Posted by: Brian Siano | Sunday, May 29, 2005 at 08:10 AM
"Randy -- Hitchens didn't bother to name them since they are so numerous: Howard Dean ("fair trial for Osama; Saddam captured is no cause for celebration"); Michael Moore (bemoaning war in Afghanistan and Iraq, apologist for Saddam); George Soros (major funding for the Dems in the Open Society); Seymour Hersh (Afghanistan is a quagmire right before Kabul fell); Moveon.org (opposed both wars and shortly after 9/11 organized "Our grief is not a cry for blood" opposing any military action against the Taliban); Kucinich, Sharpton, Richard Gere, Al Franken, Jeanine Garofalo, Cynthia McKinney, Barbara Boxer (opposed both wars), and John Kerry (felt terrorism and 9/11 were "law enforcement issues" and a "nuisance"). The general tone of Dems is indicated by the Memorial Day and Fourth of July flag burning plans by Indy Media."
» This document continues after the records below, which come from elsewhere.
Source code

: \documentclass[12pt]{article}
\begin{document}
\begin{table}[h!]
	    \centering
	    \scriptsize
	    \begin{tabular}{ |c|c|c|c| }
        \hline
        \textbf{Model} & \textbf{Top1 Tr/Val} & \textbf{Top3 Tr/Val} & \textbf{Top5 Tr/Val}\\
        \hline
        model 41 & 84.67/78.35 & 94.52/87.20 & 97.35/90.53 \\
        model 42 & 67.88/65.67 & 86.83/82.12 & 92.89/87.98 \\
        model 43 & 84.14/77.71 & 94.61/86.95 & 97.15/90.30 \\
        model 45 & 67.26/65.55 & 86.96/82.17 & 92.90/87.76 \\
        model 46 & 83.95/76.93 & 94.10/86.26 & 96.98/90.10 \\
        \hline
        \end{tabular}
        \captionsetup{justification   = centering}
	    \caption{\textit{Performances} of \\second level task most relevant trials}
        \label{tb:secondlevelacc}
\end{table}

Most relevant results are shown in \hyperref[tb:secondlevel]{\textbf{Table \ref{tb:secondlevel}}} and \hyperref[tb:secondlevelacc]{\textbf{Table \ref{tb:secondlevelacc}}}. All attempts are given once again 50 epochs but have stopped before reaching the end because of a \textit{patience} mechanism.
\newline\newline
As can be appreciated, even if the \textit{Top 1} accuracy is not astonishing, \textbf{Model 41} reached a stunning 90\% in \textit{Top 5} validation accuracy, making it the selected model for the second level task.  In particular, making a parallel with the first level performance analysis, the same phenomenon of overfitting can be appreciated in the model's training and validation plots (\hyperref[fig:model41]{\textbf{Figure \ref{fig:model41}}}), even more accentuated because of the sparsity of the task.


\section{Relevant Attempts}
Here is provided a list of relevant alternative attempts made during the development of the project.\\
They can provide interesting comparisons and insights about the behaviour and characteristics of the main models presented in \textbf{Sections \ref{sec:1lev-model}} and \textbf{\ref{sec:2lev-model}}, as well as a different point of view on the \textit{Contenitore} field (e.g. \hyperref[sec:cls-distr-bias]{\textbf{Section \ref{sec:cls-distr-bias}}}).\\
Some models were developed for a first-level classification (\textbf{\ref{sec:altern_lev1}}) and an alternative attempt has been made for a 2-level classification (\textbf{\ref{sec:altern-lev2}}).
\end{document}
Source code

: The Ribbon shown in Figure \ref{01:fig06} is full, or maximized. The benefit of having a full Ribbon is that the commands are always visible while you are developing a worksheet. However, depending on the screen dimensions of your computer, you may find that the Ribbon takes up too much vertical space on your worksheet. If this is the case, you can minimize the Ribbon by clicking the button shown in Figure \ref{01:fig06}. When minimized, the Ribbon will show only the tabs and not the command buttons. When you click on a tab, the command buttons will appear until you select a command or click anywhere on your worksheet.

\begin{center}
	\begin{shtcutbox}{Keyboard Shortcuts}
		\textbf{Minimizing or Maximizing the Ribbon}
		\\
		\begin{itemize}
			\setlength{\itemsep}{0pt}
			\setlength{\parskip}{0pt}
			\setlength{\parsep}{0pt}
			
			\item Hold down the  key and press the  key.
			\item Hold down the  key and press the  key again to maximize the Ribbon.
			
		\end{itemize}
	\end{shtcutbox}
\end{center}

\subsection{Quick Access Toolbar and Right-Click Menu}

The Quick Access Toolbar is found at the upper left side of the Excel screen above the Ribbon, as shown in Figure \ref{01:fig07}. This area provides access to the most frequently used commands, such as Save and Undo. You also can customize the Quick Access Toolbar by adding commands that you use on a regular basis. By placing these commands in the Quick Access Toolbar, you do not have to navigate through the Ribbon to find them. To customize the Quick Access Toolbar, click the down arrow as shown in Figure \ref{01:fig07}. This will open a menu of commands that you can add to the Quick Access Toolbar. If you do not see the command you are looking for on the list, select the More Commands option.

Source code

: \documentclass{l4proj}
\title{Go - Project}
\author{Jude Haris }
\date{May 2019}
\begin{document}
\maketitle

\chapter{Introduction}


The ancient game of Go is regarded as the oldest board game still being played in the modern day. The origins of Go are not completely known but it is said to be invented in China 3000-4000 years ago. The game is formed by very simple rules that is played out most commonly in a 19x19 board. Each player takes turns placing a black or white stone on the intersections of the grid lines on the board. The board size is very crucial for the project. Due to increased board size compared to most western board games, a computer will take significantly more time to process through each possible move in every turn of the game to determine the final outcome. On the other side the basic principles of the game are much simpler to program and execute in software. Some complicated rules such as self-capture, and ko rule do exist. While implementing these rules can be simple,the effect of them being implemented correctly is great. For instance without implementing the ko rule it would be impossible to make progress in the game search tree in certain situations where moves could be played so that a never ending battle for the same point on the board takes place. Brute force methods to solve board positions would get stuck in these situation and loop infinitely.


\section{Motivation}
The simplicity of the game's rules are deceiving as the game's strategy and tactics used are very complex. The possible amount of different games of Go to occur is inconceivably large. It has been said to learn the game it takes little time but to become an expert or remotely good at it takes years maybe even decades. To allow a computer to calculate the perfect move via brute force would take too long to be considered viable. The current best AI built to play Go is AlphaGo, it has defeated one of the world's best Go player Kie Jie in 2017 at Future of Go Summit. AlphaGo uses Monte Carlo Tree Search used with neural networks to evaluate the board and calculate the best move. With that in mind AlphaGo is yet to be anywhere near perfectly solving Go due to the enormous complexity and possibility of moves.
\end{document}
More smears and intellectual dishonesty from Jim Rockford. None of them have said that they wanted to see things go badly for the US in Iraq and Afghanistan. None of them.
Hitchens accused people of treason, but could not put a specific fact behind it. You haven't either. In Hitchens case it surprised me. In your case it's de rigeur. That's why they call you reactionaries.
Posted by: Randy Paul | Sunday, May 29, 2005 at 08:49 AM
"Randy -- Hitchens didn't bother to name them since they are so numerous", followed by a "list of names" that includes Dean, Kerry, Boxer, Al Franken, Seymour Hersch...
I don't know whether Rockford's just plain stupid or an ideological basketcase, and I don't much care. Go fuck yourself, you miserable moonbat...I'll not read another word you write. I'd sooner dig through batshit.